My studio has a lot of hard hard surfaces, so the grand can sound bright and harsh at times. In fact, there are certain spots in the room where the sound actually hurts my ears. Time for acoustic sound treatment!
My husband and I decided it was time to treat both my studio and his basement audio suite with acoustic sound panels. To do our rooms properly it could have cost many hundreds of dollars. But we decided to turn it into a DIY project and we did it for a fraction of the cost.
I've seen people try, but egg cartons don't work! The secret is using the correct insulation inside your panels. Read on...
First, figure out how big you want your panels to be. I made four panels, which were 2 feet wide x 4 feet high. We were able to purchase the wood pre-cut at our local home center. We added metal brackets in the corners and screws to make a simple, strong frame.
We purchased black upholstery lining at the fabric store. This is the kind of fabric that you see lining the underside of your furniture, it is very inexpensive ($1.50 per yard) and is perfect for lining the frame. As you can see, we started off with a hand stapler, and later moved to a heavy duty staple gun...we made a lot of panels.
Once you have added the lining, you can insert your insulation into the frame, it's like a little nest. You can cut the insulation quite easily with a knife, but do wear gloves. Roxul Safe'n'Sound is the insulation to look for at your home center. One big bag contains eight 2 x 4 slabs of insulation... that's a lot of panels!

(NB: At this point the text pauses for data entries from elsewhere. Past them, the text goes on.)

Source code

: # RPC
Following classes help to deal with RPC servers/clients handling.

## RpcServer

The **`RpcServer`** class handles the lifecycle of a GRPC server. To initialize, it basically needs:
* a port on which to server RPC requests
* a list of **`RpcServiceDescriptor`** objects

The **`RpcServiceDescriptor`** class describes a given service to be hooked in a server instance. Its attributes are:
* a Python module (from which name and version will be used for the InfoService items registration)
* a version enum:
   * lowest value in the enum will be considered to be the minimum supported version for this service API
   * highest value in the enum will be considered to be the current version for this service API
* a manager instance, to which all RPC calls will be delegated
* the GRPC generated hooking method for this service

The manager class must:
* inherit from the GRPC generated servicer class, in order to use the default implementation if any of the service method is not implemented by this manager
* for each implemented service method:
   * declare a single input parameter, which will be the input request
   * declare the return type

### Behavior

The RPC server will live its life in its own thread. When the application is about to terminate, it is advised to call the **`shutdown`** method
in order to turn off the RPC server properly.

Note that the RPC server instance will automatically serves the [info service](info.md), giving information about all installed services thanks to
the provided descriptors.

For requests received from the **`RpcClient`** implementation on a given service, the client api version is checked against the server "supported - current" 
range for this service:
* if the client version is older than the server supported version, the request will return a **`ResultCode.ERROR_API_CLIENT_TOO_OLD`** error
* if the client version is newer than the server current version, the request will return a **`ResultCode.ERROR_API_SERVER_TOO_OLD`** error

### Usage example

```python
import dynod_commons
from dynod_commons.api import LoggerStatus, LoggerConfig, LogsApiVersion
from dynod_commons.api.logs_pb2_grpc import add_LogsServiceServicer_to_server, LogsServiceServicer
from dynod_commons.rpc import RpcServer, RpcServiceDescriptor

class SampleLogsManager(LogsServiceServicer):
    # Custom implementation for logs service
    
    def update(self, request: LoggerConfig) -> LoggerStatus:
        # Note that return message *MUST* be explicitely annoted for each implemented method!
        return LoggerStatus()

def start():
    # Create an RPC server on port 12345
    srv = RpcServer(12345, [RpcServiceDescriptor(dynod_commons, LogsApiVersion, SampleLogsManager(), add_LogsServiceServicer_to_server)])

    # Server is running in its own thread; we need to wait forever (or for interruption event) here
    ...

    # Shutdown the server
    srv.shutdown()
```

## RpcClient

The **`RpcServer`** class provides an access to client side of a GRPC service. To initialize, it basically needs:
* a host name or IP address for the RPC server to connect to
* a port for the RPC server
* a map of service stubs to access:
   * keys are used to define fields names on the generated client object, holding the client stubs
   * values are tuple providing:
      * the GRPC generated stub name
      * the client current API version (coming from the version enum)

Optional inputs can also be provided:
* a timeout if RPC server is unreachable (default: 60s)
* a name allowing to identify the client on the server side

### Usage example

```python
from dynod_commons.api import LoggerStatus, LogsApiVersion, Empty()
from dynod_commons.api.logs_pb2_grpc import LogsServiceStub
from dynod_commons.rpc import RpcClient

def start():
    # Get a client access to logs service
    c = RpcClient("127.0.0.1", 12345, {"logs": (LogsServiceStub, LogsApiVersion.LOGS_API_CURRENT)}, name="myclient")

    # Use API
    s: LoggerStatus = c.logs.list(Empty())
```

Next, measure and cut your upholstery fabric, adding plenty of extra material to wrap around the sides. Cats are not helpful with this step. I used a heavy, textured fabric, something you would expect to see on a chair. Watch for sales and choose wisely, the upholstery fabric can be pricey.
Staple your upholstery fabric to the front and sides of your frame, right over the upholstery lining. Work carefully, making sure the fabric is pulled smooth.
Now add upholstery lining to the back of your panel. Fold the edges under before you staple for a clean finish. Voila, very nice! We simply hung our panels with picture frame wire.
I placed two panels directly behind my piano and another two in strategic spots in the room. I was amazed at the difference right away. I don't feel like I need to play with the soft pedal down (yes, seriously) and even the tone of my voice is nicely absorbed in the acoustic treatment.